Intrinsèquement liée à chacune de nos façades sociales, la personnalité assimile nos différents rôles sociaux qui sont, comme déclarait Erza Park (dans Goffman, 1998, p.27) : « [...] une seconde nature et une partie intégrante de notre personnalité ». Pour ainsi dire, la personnalité recense en elle nos personnages que nous mettons en scène avec lesquels nous nous socialisons et nous incorporons des représentations selon les scènes sociales (ibid.). En tant qu'acteur, l'individu mobilise dans les interactions ce que Goffman appelle la face. « On peut définir le terme de face comme étant la valeur sociale positive qu'une personne revendique effectivement à travers la ligne d'action que les autres supposent qu'elle a adoptée au cours d'un contact particulier. La face est une image du moi déclinée selon certains attributs sociaux approuvés, et néanmoins partageables, puisque, par exemple, on peut donner une bonne image de sa profession ou de sa confession en donnant une bonne image de soi» (Goffman, 1998, P.9). Que ce soit pour l'individu ou la société, la face possède un caractère sacré, elle est un bien prêté par la société en échange duquel l'individu tâche de s'en montrer digne pour la préserver. Cette image du moi est une figure d'attachement pour l'individu, il la soigne, la préserve, la travaille. En nous basant sur l'hypothèse que l'autre adopte une face qui est la sienne, nous formons dans nos interactions un consensus mutuel dans l'acceptation des rôles de chacun. Ce consensus permet en outre de défendre et préserver nos faces.

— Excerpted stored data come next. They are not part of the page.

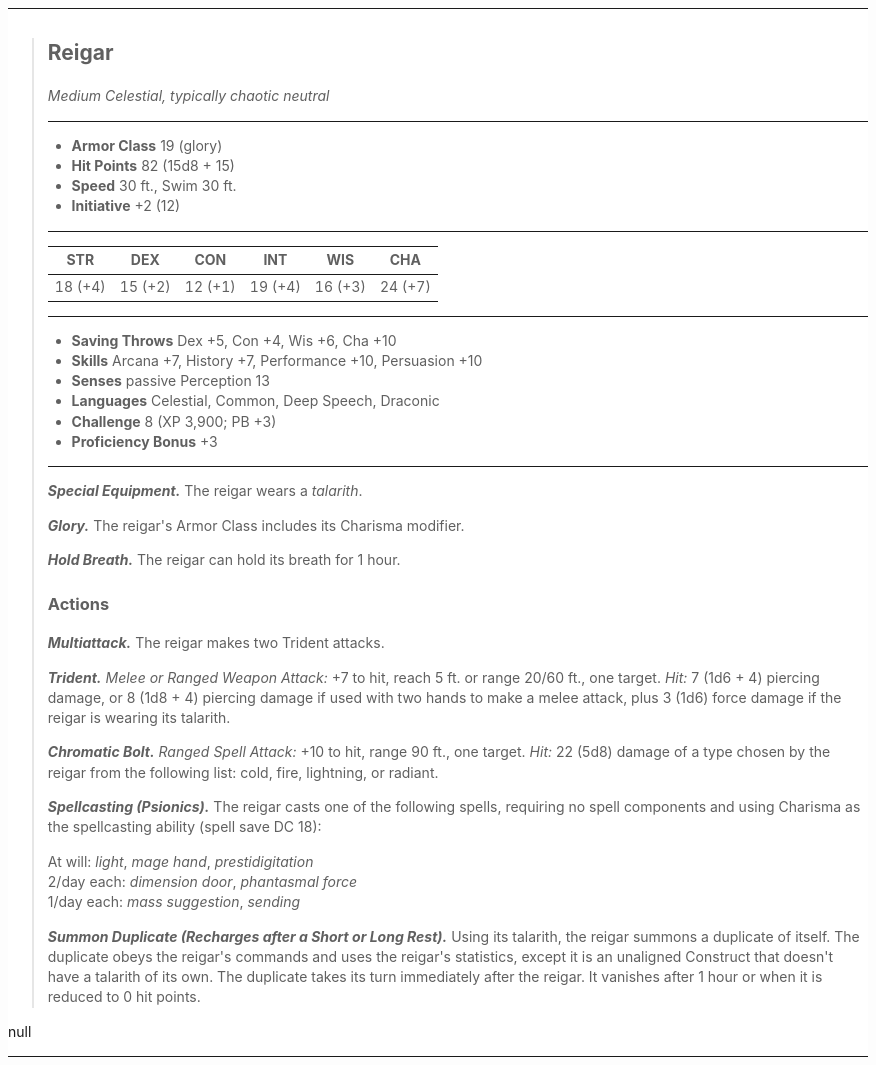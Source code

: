 
___
>## Reigar
>*Medium Celestial, typically chaotic neutral*
>___
>- **Armor Class** 19 (glory)
>- **Hit Points** 82 (15d8 + 15)
>- **Speed** 30 ft., Swim 30 ft.
>- **Initiative** +2 (12)
>___
>|STR|DEX|CON|INT|WIS|CHA|
>|:---:|:---:|:---:|:---:|:---:|:---:|
>|18 (+4)|15 (+2)|12 (+1)|19 (+4)|16 (+3)|24 (+7)|
>___
>- **Saving Throws** Dex +5, Con +4, Wis +6, Cha +10
>- **Skills** Arcana +7, History +7, Performance +10, Persuasion +10
>- **Senses** passive Perception 13
>- **Languages** Celestial, Common, Deep Speech, Draconic
>- **Challenge** 8 (XP 3,900; PB +3)
>- **Proficiency Bonus** +3
>___
>***Special Equipment.*** The reigar wears a *talarith*.  
>
>***Glory.*** The reigar's Armor Class includes its Charisma modifier.  
>
>***Hold Breath.*** The reigar can hold its breath for 1 hour.  
>
>### Actions
>***Multiattack.*** The reigar makes two Trident attacks.  
>
>***Trident.*** *Melee  or Ranged Weapon Attack:*  +7 to hit, reach 5 ft. or range 20/60 ft., one target. *Hit:* 7 (1d6 + 4) piercing damage, or 8 (1d8 + 4) piercing damage if used with two hands to make a melee attack, plus 3 (1d6) force damage if the reigar is wearing its talarith.  
>
>***Chromatic Bolt.*** *Ranged Spell Attack:*  +10 to hit, range 90 ft., one target. *Hit:* 22 (5d8) damage of a type chosen by the reigar from the following list: cold, fire, lightning, or radiant.  
>
>***Spellcasting (Psionics).*** The reigar casts one of the following spells, requiring no spell components and using Charisma as the spellcasting ability (spell save DC 18):  
>
>At will: *light*, *mage hand*, *prestidigitation*  
>2/day each: *dimension door*, *phantasmal force*  
>1/day each: *mass suggestion*, *sending*  
>
>
>***Summon Duplicate (Recharges after a Short or Long Rest).*** Using its talarith, the reigar summons a duplicate of itself. The duplicate obeys the reigar's commands and uses the reigar's statistics, except it is an unaligned Construct that doesn't have a talarith of its own. The duplicate takes its turn immediately after the reigar. It vanishes after 1 hour or when it is reduced to 0 hit points.  
>
null

---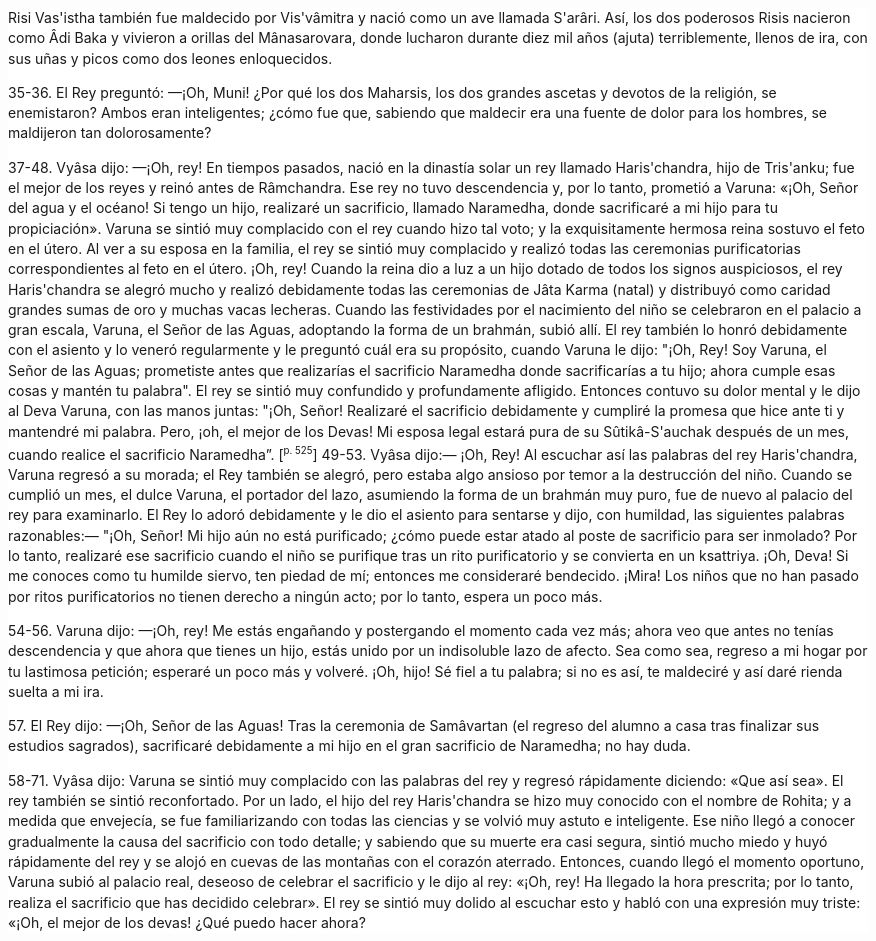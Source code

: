 Risi Vas'istha también fue maldecido por Vis'vâmitra y nació como un ave llamada S'arâri. Así, los dos poderosos Risis nacieron como Âdi Baka y vivieron a orillas del Mânasarovara, donde lucharon durante diez mil años (ajuta) terriblemente, llenos de ira, con sus uñas y picos como dos leones enloquecidos.

35-36. El Rey preguntó: —¡Oh, Muni! ¿Por qué los dos Maharsis, los dos grandes ascetas y devotos de la religión, se enemistaron? Ambos eran inteligentes; ¿cómo fue que, sabiendo que maldecir era una fuente de dolor para los hombres, se maldijeron tan dolorosamente?

37-48. Vyâsa dijo: —¡Oh, rey! En tiempos pasados, nació en la dinastía solar un rey llamado Haris'chandra, hijo de Tris'anku; fue el mejor de los reyes y reinó antes de Râmchandra. Ese rey no tuvo descendencia y, por lo tanto, prometió a Varuna: «¡Oh, Señor del agua y el océano! Si tengo un hijo, realizaré un sacrificio, llamado Naramedha, donde sacrificaré a mi hijo para tu propiciación». Varuna se sintió muy complacido con el rey cuando hizo tal voto; y la exquisitamente hermosa reina sostuvo el feto en el útero. Al ver a su esposa en la familia, el rey se sintió muy complacido y realizó todas las ceremonias purificatorias correspondientes al feto en el útero. ¡Oh, rey! Cuando la reina dio a luz a un hijo dotado de todos los signos auspiciosos, el rey Haris'chandra se alegró mucho y realizó debidamente todas las ceremonias de Jâta Karma (natal) y distribuyó como caridad grandes sumas de oro y muchas vacas lecheras. Cuando las festividades por el nacimiento del niño se celebraron en el palacio a gran escala, Varuna, el Señor de las Aguas, adoptando la forma de un brahmán, subió allí. El rey también lo honró debidamente con el asiento y lo veneró regularmente y le preguntó cuál era su propósito, cuando Varuna le dijo: "¡Oh, Rey! Soy Varuna, el Señor de las Aguas; prometiste antes que realizarías el sacrificio Naramedha donde sacrificarías a tu hijo; ahora cumple esas cosas y mantén tu palabra". El rey se sintió muy confundido y profundamente afligido. Entonces contuvo su dolor mental y le dijo al Deva Varuna, con las manos juntas: "¡Oh, Señor! Realizaré el sacrificio debidamente y cumpliré la promesa que hice ante ti y mantendré mi palabra. Pero, ¡oh, el mejor de los Devas! Mi esposa legal estará pura de su Sûtikâ-S'auchak después de un mes, cuando realice el sacrificio Naramedha”. <span id="p525">[<sup><small>p. 525</small></sup>]</span> 49-53. Vyâsa dijo:— ¡Oh, Rey! Al escuchar así las palabras del rey Haris'chandra, Varuna regresó a su morada; el Rey también se alegró, pero estaba algo ansioso por temor a la destrucción del niño. Cuando se cumplió un mes, el dulce Varuna, el portador del lazo, asumiendo la forma de un brahmán muy puro, fue de nuevo al palacio del rey para examinarlo. El Rey lo adoró debidamente y le dio el asiento para sentarse y dijo, con humildad, las siguientes palabras razonables:— "¡Oh, Señor! Mi hijo aún no está purificado; ¿cómo puede estar atado al poste de sacrificio para ser inmolado? Por lo tanto, realizaré ese sacrificio cuando el niño se purifique tras un rito purificatorio y se convierta en un ksattriya. ¡Oh, Deva! Si me conoces como tu humilde siervo, ten piedad de mí; entonces me consideraré bendecido. ¡Mira! Los niños que no han pasado por ritos purificatorios no tienen derecho a ningún acto; por lo tanto, espera un poco más.

54-56. Varuna dijo: —¡Oh, rey! Me estás engañando y postergando el momento cada vez más; ahora veo que antes no tenías descendencia y que ahora que tienes un hijo, estás unido por un indisoluble lazo de afecto. Sea como sea, regreso a mi hogar por tu lastimosa petición; esperaré un poco más y volveré. ¡Oh, hijo! Sé fiel a tu palabra; si no es así, te maldeciré y así daré rienda suelta a mi ira.

57\. El Rey dijo: —¡Oh, Señor de las Aguas! Tras la ceremonia de Samâvartan (el regreso del alumno a casa tras finalizar sus estudios sagrados), sacrificaré debidamente a mi hijo en el gran sacrificio de Naramedha; no hay duda.

58-71. Vyâsa dijo: Varuna se sintió muy complacido con las palabras del rey y regresó rápidamente diciendo: «Que así sea». El rey también se sintió reconfortado. Por un lado, el hijo del rey Haris'chandra se hizo muy conocido con el nombre de Rohita; y a medida que envejecía, se fue familiarizando con todas las ciencias y se volvió muy astuto e inteligente. Ese niño llegó a conocer gradualmente la causa del sacrificio con todo detalle; y sabiendo que su muerte era casi segura, sintió mucho miedo y huyó rápidamente del rey y se alojó en cuevas de las montañas con el corazón aterrado. Entonces, cuando llegó el momento oportuno, Varuna subió al palacio real, deseoso de celebrar el sacrificio y le dijo al rey: «¡Oh, rey! Ha llegado la hora prescrita; por lo tanto, realiza el sacrificio que has decidido celebrar». El rey se sintió muy dolido al escuchar esto y habló con una expresión muy triste: «¡Oh, el mejor de los devas! ¿Qué puedo hacer ahora?

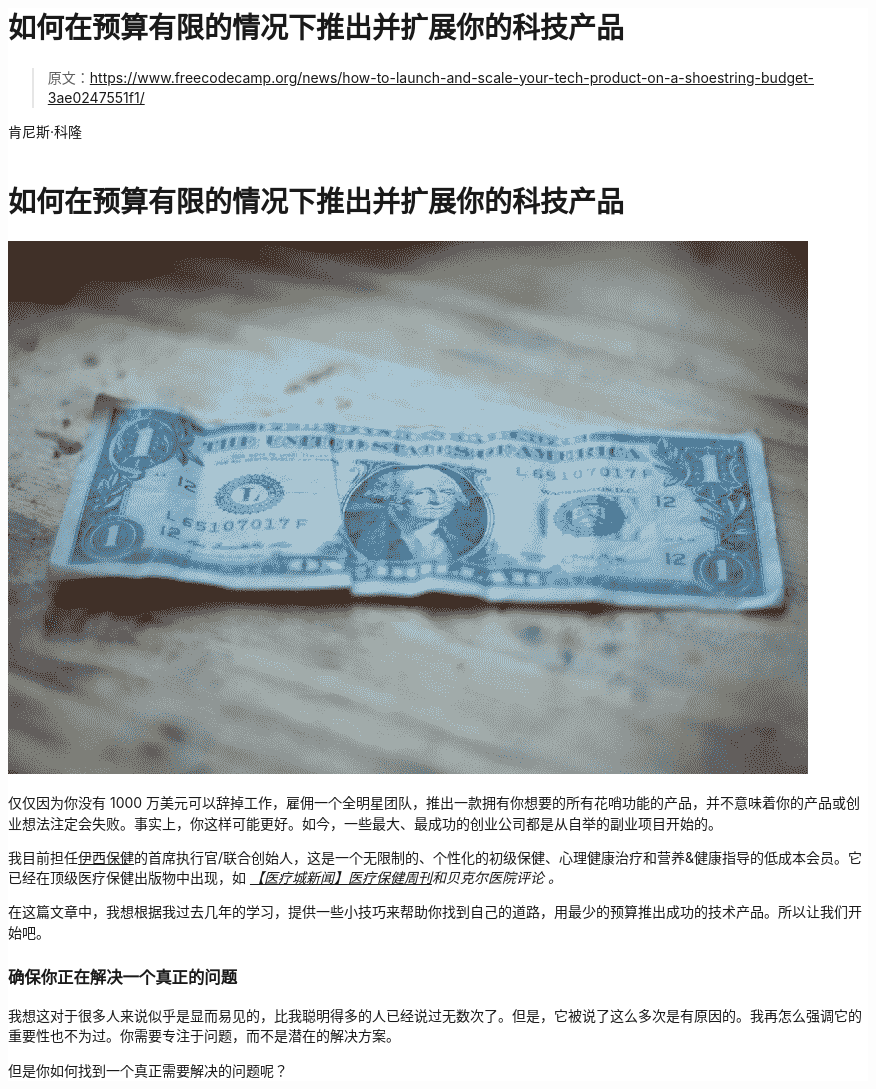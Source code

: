 # 如何在预算有限的情况下推出并扩展你的科技产品

> 原文：<https://www.freecodecamp.org/news/how-to-launch-and-scale-your-tech-product-on-a-shoestring-budget-3ae0247551f1/>

肯尼斯·科隆

# 如何在预算有限的情况下推出并扩展你的科技产品

![aQP-6qHxiIycag6Wy9SuEgFN6IC-nYWwIPY4](img/050e2e29262cf55d44e3bed5d1ede16d.png)

仅仅因为你没有 1000 万美元可以辞掉工作，雇佣一个全明星团队，推出一款拥有你想要的所有花哨功能的产品，并不意味着你的产品或创业想法注定会失败。事实上，你这样可能更好。如今，一些最大、最成功的创业公司都是从自举的副业项目开始的。

我目前担任[伊西保健](https://izzycare.org)的首席执行官/联合创始人，这是一个无限制的、个性化的初级保健、心理健康治疗和营养&健康指导的低成本会员。它已经在顶级医疗保健出版物中出现，如 [*【医疗城新闻】*](https://medcitynews.com/2018/08/izzy-care-holistic-approach/?rf=1)*[医疗保健周刊](https://healthcareweekly.com/virtual-healthcare-startup-izzy-care/)*和*贝克尔医院评论* *。*

在这篇文章中，我想根据我过去几年的学习，提供一些小技巧来帮助你找到自己的道路，用最少的预算推出成功的技术产品。所以让我们开始吧。

### 确保你正在解决一个真正的问题

我想这对于很多人来说似乎是显而易见的，比我聪明得多的人已经说过无数次了。但是，它被说了这么多次是有原因的。我再怎么强调它的重要性也不为过。你需要专注于问题，而不是潜在的解决方案。

但是你如何找到一个真正需要解决的问题呢？
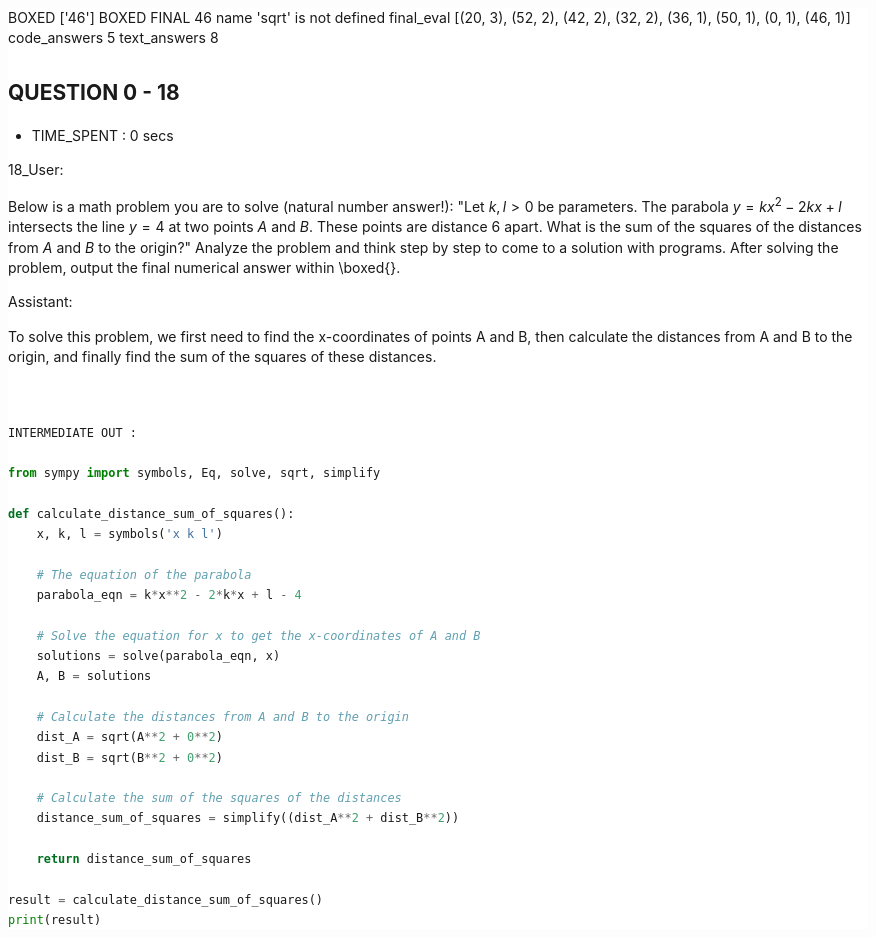 BOXED ['46']
BOXED FINAL 46
name 'sqrt' is not defined final_eval
[(20, 3), (52, 2), (42, 2), (32, 2), (36, 1), (50, 1), (0, 1), (46, 1)]
code_answers 5 text_answers 8



## QUESTION 0 - 18 
- TIME_SPENT : 0 secs

18_User:

Below is a math problem you are to solve (natural number answer!):
"Let $k, l > 0$ be parameters. The parabola $y = kx^2 - 2kx + l$ intersects the line $y = 4$ at two points $A$ and $B$. These points are distance 6 apart. What is the sum of the squares of the distances from $A$ and $B$ to the origin?"
Analyze the problem and think step by step to come to a solution with programs. After solving the problem, output the final numerical answer within \boxed{}.

Assistant:


To solve this problem, we first need to find the x-coordinates of points A and B, then calculate the distances from A and B to the origin, and finally find the sum of the squares of these distances.

```python


INTERMEDIATE OUT :

from sympy import symbols, Eq, solve, sqrt, simplify

def calculate_distance_sum_of_squares():
    x, k, l = symbols('x k l')

    # The equation of the parabola
    parabola_eqn = k*x**2 - 2*k*x + l - 4

    # Solve the equation for x to get the x-coordinates of A and B
    solutions = solve(parabola_eqn, x)
    A, B = solutions

    # Calculate the distances from A and B to the origin
    dist_A = sqrt(A**2 + 0**2)
    dist_B = sqrt(B**2 + 0**2)

    # Calculate the sum of the squares of the distances
    distance_sum_of_squares = simplify((dist_A**2 + dist_B**2))
    
    return distance_sum_of_squares

result = calculate_distance_sum_of_squares()
print(result)
```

Dans notre recherche, nous allons nous intéresser à comment l'individu présente sa « face» en ligne par le biais de Tinder. La présentation de soi en ligne implique une mobilisation de la face et entraîne un choix dans les atouts, les qualités et les statuts mobilisés lorsque l'individu façonne son profil. La figuration en ligne nécessite donc que les individus prennent position (Goffman, 1987). L'identité en ligne est donc l'objet d'une position (ibid.) puisqu'elle est une production incarnée impliquant une réflexion de l'individu sur les statuts mobilisés au regard du cadre de l'interaction particulier.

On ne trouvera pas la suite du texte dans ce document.